WHAT YOU WILL DO. Some lines in the records below may hold the word "therapeutics"; give the number of those lines and nothing else.

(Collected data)
▬▬▬

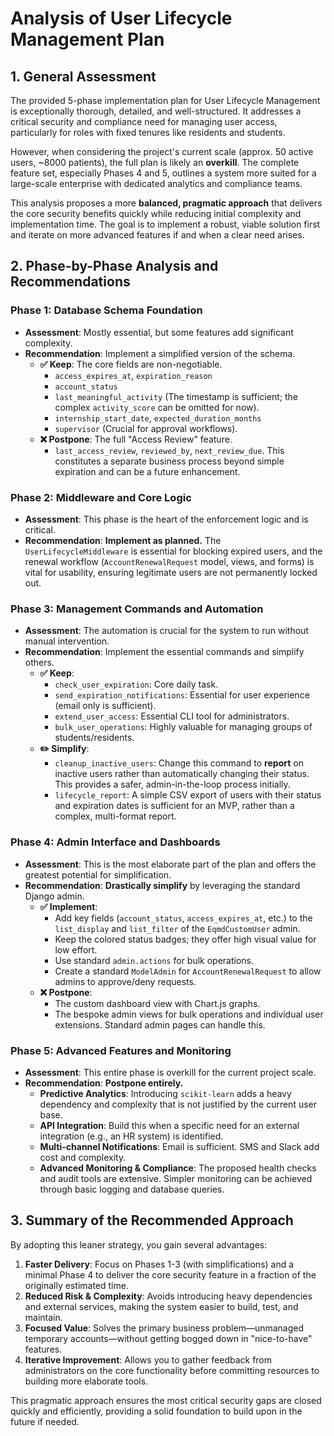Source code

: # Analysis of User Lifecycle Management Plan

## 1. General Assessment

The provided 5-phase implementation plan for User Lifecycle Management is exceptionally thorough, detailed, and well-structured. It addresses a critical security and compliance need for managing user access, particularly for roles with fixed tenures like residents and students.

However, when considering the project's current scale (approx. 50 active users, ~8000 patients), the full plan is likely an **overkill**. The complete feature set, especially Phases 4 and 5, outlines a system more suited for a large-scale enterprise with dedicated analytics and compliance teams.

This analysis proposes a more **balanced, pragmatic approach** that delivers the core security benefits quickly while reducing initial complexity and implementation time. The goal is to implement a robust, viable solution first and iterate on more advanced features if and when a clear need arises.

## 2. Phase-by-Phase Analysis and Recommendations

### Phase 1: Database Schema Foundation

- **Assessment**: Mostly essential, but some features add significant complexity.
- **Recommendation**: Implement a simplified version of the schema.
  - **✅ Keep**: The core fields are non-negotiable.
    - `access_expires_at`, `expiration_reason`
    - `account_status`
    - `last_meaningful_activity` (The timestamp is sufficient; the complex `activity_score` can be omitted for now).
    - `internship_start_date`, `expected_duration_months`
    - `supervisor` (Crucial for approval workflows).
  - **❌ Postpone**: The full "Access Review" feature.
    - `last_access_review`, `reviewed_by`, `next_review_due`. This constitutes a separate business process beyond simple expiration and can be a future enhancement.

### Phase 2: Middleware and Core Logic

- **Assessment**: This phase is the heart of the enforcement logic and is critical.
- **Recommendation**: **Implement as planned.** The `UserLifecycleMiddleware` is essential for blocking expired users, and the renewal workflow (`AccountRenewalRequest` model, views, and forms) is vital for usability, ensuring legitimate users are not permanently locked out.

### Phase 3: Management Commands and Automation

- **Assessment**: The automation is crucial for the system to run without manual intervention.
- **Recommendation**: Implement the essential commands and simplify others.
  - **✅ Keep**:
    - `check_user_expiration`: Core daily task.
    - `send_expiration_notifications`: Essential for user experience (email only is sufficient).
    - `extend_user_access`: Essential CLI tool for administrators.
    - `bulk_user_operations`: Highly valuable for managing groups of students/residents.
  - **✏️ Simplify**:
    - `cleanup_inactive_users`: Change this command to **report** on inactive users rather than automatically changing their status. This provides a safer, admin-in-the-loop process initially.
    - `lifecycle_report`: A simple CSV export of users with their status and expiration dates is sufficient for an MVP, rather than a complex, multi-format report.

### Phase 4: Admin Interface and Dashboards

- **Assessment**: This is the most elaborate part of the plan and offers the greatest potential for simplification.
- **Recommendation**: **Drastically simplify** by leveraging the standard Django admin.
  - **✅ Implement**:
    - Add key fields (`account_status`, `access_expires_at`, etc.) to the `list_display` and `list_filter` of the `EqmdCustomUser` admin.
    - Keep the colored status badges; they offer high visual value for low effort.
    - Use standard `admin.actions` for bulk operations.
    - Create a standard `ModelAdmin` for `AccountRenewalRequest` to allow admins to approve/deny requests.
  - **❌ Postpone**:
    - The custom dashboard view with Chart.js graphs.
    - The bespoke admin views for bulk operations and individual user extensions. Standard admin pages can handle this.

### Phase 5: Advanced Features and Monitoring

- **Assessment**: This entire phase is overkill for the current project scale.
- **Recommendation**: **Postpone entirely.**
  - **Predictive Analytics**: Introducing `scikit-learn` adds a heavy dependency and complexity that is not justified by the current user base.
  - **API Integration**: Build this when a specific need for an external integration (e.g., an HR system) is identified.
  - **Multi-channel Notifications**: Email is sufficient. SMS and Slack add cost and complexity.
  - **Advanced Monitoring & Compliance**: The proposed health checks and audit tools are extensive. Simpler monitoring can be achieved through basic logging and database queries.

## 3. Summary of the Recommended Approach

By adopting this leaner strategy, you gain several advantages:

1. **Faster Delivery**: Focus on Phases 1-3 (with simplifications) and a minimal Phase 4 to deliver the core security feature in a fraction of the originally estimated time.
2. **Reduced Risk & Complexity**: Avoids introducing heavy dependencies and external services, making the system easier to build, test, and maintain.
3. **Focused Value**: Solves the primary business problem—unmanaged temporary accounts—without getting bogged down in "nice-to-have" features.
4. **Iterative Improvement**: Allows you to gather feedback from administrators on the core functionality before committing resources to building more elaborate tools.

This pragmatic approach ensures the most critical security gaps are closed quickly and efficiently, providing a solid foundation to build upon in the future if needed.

▬▬▬

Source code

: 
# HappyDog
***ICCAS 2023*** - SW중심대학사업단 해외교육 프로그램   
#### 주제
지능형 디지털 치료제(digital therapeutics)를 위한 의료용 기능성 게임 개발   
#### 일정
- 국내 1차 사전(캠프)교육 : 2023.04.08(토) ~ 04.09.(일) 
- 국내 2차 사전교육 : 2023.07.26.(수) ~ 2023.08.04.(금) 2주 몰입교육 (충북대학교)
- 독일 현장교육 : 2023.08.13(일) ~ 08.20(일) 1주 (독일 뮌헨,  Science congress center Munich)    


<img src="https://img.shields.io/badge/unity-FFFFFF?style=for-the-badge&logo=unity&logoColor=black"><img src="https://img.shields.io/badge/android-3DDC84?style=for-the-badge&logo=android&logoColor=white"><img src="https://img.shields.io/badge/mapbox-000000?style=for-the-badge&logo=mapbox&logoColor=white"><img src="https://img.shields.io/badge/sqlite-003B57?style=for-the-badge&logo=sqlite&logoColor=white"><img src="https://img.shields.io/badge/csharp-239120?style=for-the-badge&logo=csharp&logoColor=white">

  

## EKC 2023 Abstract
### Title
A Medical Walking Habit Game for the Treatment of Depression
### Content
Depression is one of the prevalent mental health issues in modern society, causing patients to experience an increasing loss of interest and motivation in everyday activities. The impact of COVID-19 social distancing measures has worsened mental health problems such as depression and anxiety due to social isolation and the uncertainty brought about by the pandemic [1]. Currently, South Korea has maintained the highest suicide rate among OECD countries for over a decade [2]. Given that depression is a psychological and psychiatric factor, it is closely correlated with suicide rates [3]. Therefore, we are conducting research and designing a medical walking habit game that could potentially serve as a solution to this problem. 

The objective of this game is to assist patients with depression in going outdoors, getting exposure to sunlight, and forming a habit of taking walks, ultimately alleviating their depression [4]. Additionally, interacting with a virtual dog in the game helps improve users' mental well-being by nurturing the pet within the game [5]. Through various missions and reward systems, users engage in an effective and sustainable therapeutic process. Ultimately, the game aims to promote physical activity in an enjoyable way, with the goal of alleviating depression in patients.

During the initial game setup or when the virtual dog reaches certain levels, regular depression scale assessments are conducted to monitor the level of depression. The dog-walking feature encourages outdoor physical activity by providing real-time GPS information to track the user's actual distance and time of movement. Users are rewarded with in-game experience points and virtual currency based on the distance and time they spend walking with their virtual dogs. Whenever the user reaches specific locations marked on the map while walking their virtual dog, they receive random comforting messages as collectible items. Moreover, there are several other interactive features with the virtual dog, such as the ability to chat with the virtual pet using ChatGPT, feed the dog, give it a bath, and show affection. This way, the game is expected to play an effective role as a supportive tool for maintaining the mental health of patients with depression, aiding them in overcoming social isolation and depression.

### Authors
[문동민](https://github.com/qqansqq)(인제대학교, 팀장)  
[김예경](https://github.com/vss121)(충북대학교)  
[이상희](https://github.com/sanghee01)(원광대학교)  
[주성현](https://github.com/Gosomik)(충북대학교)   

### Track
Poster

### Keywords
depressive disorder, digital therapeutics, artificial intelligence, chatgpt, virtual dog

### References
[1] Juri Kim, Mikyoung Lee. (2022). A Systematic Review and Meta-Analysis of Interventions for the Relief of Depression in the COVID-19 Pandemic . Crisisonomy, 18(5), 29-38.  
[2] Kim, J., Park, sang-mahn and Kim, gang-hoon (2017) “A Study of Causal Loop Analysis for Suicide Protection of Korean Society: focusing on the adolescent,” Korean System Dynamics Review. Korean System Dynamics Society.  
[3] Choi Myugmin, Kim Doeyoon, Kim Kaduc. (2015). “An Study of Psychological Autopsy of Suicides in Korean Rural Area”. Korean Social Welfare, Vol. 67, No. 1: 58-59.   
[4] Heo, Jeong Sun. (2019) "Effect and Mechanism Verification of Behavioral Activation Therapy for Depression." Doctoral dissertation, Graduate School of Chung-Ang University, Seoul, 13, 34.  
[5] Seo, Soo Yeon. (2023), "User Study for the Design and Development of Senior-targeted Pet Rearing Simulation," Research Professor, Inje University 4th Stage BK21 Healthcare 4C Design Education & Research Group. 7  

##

▬▬▬

RESPONSE FOR THIS EXERCISE. 2